1Division of Infectious Diseases, Vancouver Hospital and Health Sciences Centre, Canada
2Division of Respiratory Medicine, St Paul’s Hospital, Canada
3Division of Medical Microbiology, The University of British Columbia, Vancouver, British Columbia, Canada

Received 19 April 1994; Accepted 22 June 1994

Copyright © 1995 Hindawi Publishing Corporation. This is an open access article distributed under the Creative Commons Attribution License, which permits unrestricted use, distribution, and reproduction in any medium, provided the original work is properly cited.

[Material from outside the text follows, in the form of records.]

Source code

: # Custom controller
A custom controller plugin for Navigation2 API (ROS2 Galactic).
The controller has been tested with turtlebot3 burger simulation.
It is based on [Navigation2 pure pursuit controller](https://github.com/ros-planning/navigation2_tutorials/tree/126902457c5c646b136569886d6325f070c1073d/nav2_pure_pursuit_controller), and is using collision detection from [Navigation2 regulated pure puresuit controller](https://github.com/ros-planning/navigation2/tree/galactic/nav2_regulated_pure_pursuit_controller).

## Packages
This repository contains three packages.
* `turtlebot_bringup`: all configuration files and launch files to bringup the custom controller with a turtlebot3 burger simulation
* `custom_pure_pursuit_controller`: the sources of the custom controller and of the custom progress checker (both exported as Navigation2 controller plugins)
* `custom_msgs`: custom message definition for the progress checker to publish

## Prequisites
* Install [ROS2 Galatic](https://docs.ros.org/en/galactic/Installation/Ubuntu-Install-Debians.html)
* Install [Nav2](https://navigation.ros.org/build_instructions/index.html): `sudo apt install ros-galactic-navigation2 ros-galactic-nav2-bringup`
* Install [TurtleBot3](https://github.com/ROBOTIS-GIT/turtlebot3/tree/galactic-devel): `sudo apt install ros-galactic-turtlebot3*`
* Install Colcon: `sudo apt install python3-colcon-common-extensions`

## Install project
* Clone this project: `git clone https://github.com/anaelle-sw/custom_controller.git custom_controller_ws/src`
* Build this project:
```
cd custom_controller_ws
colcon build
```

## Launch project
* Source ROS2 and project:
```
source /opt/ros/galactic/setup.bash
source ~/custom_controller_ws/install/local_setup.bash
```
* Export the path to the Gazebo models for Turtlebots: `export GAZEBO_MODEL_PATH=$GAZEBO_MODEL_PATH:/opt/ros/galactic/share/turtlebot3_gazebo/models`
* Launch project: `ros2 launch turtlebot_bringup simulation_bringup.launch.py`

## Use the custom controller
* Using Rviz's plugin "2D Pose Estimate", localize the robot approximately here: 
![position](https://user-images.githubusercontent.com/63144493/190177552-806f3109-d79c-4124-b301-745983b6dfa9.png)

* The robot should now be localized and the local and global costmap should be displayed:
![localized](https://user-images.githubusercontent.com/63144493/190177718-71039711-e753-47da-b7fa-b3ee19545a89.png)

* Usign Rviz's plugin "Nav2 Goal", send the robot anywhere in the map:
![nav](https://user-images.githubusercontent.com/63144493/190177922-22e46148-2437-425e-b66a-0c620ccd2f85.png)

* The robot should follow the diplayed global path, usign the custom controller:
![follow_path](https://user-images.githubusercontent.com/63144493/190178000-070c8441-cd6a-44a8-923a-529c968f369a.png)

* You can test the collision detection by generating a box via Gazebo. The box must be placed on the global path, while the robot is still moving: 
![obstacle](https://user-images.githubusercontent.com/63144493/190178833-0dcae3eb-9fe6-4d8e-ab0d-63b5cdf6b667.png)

Two of 95 patients followed in an adult cystic fibrosis clinic consistently grew methicillin-resistant Staphylococcus aureus (mrsa) on sputum culture. Sputum Gram stain consistently showed +4 polymorphonuclear leukocytes and +4 Gram-positive cocci in clusters. Both patients were co-infected with Pseudomonas aeruginosa and required multiple hospitalizations for treatment of pulmonary exacerbation, resulting in significant infection control concerns. Multiple courses of antibiotics, including ciprofloxacin and clindamycin regimens, failed to eliminate the mrsa. A combination of oral rifampin and clindamycin was successful in eradicating the organism from both patients. Over a 12-month period following therapy, in both patients none of 13 sputums showed Gram-positive cocci in clusters on Gram stain and none of 13 sputum cultures grew mrsa. Successful eradication of mrsa has greatly simplified infection control measures on subsequent hospitalizations, reducing costs and enhancing patient comfort.